(Stored data)

________________

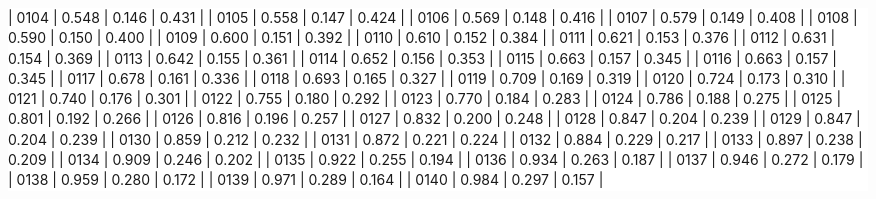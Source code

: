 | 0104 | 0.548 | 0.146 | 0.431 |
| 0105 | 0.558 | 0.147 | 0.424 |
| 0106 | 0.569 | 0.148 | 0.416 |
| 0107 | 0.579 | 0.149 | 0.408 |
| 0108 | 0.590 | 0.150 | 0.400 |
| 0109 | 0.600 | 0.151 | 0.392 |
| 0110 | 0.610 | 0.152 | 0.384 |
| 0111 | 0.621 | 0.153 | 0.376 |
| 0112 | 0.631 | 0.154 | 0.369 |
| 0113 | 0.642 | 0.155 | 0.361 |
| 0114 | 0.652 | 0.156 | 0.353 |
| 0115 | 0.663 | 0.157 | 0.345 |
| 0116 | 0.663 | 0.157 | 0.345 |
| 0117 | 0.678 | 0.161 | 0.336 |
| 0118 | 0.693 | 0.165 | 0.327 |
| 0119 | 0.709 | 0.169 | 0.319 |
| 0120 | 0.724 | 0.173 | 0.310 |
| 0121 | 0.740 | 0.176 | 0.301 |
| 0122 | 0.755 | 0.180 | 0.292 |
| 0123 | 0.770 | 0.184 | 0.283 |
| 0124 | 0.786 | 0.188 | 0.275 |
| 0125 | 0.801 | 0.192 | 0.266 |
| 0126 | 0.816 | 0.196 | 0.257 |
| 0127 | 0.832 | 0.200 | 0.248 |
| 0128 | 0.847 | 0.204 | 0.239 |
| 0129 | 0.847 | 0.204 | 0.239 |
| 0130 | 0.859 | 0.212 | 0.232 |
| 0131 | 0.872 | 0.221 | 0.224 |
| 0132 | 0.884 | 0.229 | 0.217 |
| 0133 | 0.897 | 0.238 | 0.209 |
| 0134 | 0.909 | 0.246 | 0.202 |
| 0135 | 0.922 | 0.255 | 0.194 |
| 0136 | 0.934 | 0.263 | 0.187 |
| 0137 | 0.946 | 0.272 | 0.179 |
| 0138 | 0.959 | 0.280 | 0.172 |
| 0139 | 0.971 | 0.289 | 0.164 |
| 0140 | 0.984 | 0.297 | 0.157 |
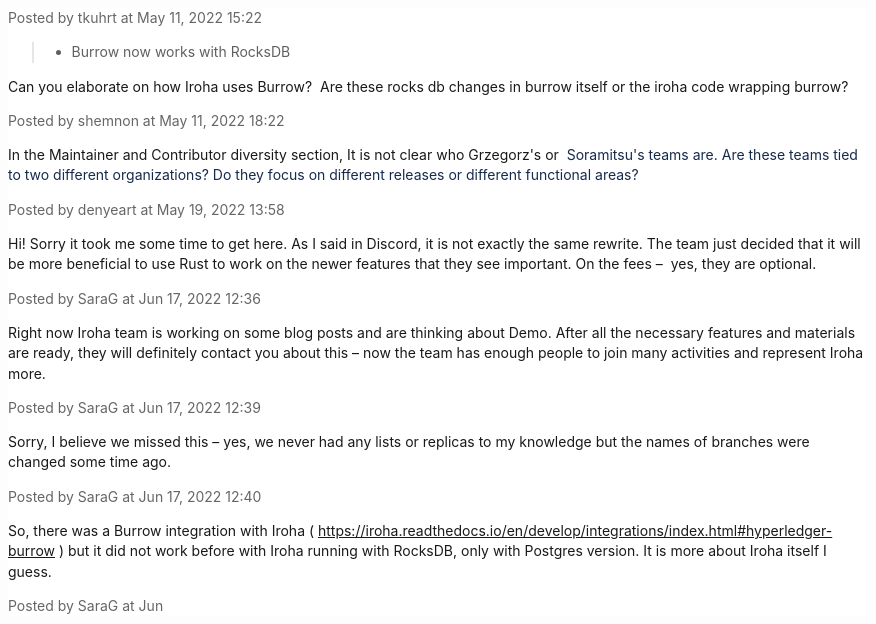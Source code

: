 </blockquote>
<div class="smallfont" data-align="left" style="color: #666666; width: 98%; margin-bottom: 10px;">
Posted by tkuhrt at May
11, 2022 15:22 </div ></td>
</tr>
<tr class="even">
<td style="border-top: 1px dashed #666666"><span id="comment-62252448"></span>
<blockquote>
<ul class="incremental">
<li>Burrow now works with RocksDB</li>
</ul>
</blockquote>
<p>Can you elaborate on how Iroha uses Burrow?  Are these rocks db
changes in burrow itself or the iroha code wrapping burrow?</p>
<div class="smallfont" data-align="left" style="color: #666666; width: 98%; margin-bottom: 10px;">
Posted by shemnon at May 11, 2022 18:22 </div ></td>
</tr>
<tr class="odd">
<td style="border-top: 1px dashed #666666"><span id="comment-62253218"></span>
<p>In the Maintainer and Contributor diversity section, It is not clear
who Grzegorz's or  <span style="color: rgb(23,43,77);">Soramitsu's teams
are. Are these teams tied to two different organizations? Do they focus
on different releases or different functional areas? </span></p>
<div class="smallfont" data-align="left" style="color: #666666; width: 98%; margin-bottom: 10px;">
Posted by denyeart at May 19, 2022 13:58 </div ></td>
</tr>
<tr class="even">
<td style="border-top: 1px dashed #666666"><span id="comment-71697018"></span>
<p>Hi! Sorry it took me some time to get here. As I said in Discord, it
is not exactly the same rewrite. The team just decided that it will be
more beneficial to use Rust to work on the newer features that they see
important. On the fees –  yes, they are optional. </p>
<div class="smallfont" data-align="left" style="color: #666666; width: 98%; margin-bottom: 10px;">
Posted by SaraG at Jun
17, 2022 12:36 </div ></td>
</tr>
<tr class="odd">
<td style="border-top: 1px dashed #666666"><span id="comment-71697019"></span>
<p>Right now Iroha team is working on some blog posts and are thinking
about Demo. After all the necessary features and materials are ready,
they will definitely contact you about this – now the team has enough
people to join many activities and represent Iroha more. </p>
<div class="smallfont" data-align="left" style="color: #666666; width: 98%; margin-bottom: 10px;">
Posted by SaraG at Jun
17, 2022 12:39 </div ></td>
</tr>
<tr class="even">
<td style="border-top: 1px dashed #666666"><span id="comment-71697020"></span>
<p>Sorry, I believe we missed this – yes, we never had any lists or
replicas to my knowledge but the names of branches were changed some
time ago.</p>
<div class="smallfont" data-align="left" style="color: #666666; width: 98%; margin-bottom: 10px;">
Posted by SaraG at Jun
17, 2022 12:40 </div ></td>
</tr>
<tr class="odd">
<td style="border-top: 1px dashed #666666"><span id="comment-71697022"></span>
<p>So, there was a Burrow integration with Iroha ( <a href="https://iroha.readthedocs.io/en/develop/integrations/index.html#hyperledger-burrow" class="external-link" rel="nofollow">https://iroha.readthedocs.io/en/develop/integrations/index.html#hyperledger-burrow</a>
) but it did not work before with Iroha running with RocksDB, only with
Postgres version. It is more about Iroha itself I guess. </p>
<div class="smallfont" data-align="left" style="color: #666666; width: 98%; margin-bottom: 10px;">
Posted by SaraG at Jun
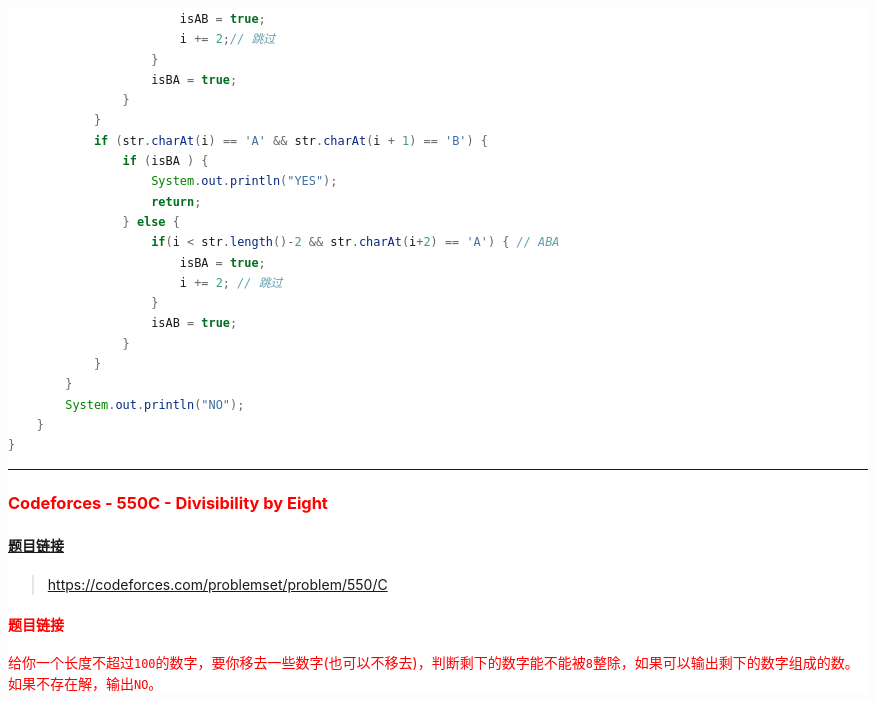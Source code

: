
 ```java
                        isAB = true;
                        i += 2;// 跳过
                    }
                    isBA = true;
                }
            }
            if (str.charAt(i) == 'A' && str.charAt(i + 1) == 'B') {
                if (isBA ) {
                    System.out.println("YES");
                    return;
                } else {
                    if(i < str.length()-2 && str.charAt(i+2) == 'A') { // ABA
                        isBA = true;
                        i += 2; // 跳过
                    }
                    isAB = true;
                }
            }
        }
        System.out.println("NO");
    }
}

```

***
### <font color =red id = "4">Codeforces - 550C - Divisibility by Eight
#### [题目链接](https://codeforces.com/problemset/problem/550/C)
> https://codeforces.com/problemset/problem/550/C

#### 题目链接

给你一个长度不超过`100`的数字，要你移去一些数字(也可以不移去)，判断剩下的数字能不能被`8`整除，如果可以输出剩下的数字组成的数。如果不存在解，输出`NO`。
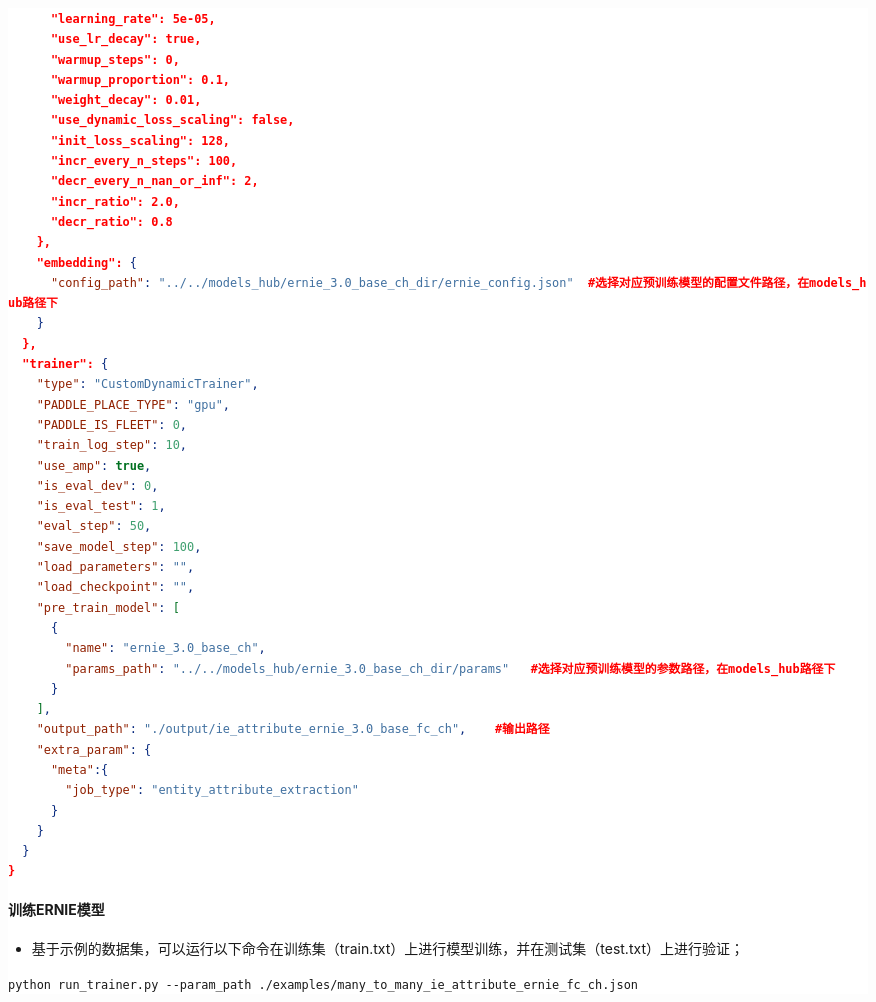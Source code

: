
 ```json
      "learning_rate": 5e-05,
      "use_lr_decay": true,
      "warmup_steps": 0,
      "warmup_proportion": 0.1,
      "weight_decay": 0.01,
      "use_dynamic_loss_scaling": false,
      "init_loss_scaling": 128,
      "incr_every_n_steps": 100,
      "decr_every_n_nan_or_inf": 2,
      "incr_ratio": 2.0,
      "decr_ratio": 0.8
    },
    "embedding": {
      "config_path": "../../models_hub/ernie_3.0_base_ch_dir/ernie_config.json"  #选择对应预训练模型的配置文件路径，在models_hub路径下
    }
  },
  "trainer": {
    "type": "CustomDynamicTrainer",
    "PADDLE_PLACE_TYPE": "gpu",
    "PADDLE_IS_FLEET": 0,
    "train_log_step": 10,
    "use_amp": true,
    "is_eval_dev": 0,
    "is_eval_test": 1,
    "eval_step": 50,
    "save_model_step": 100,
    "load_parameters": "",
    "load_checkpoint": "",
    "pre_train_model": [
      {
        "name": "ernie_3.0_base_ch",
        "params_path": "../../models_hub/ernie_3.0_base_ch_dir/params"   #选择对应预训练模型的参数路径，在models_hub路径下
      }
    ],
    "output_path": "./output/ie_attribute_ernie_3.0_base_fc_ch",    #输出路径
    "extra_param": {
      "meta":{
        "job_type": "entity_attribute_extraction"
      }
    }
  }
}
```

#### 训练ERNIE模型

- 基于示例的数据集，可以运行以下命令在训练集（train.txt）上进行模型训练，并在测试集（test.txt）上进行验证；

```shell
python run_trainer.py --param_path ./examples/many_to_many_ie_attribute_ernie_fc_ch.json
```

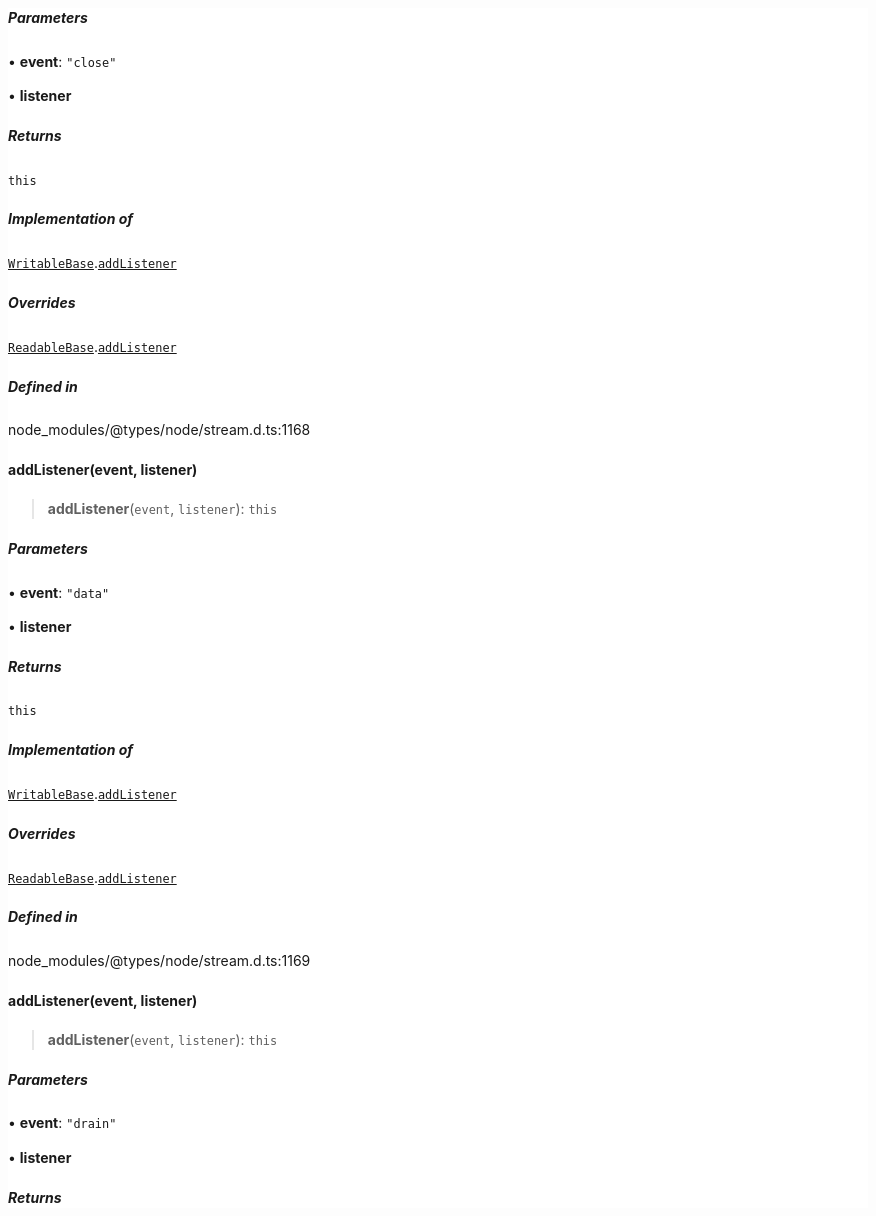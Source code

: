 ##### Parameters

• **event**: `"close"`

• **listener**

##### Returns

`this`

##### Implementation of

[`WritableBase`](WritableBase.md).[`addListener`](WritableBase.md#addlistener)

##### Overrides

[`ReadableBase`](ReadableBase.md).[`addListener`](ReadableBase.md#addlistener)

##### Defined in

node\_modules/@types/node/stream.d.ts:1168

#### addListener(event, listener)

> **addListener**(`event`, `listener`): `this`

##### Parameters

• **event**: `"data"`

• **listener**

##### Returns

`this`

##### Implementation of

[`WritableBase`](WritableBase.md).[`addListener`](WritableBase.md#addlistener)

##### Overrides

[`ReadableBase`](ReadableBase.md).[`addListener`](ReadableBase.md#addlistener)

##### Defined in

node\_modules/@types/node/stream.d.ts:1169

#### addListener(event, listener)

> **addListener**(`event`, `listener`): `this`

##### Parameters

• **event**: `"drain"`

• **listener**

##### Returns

________________

=== WHAT TO WORK ON ===
Set down word for word the lines from the first entry through the line with "0.192 | 0.266 |", both included, omitting pictures.

=== SOLVED PROBLEM ===
Source code

: | 0104 | 0.548 | 0.146 | 0.431 |
| 0105 | 0.558 | 0.147 | 0.424 |
| 0106 | 0.569 | 0.148 | 0.416 |
| 0107 | 0.579 | 0.149 | 0.408 |
| 0108 | 0.590 | 0.150 | 0.400 |
| 0109 | 0.600 | 0.151 | 0.392 |
| 0110 | 0.610 | 0.152 | 0.384 |
| 0111 | 0.621 | 0.153 | 0.376 |
| 0112 | 0.631 | 0.154 | 0.369 |
| 0113 | 0.642 | 0.155 | 0.361 |
| 0114 | 0.652 | 0.156 | 0.353 |
| 0115 | 0.663 | 0.157 | 0.345 |
| 0116 | 0.663 | 0.157 | 0.345 |
| 0117 | 0.678 | 0.161 | 0.336 |
| 0118 | 0.693 | 0.165 | 0.327 |
| 0119 | 0.709 | 0.169 | 0.319 |
| 0120 | 0.724 | 0.173 | 0.310 |
| 0121 | 0.740 | 0.176 | 0.301 |
| 0122 | 0.755 | 0.180 | 0.292 |
| 0123 | 0.770 | 0.184 | 0.283 |
| 0124 | 0.786 | 0.188 | 0.275 |
| 0125 | 0.801 | 0.192 | 0.266 |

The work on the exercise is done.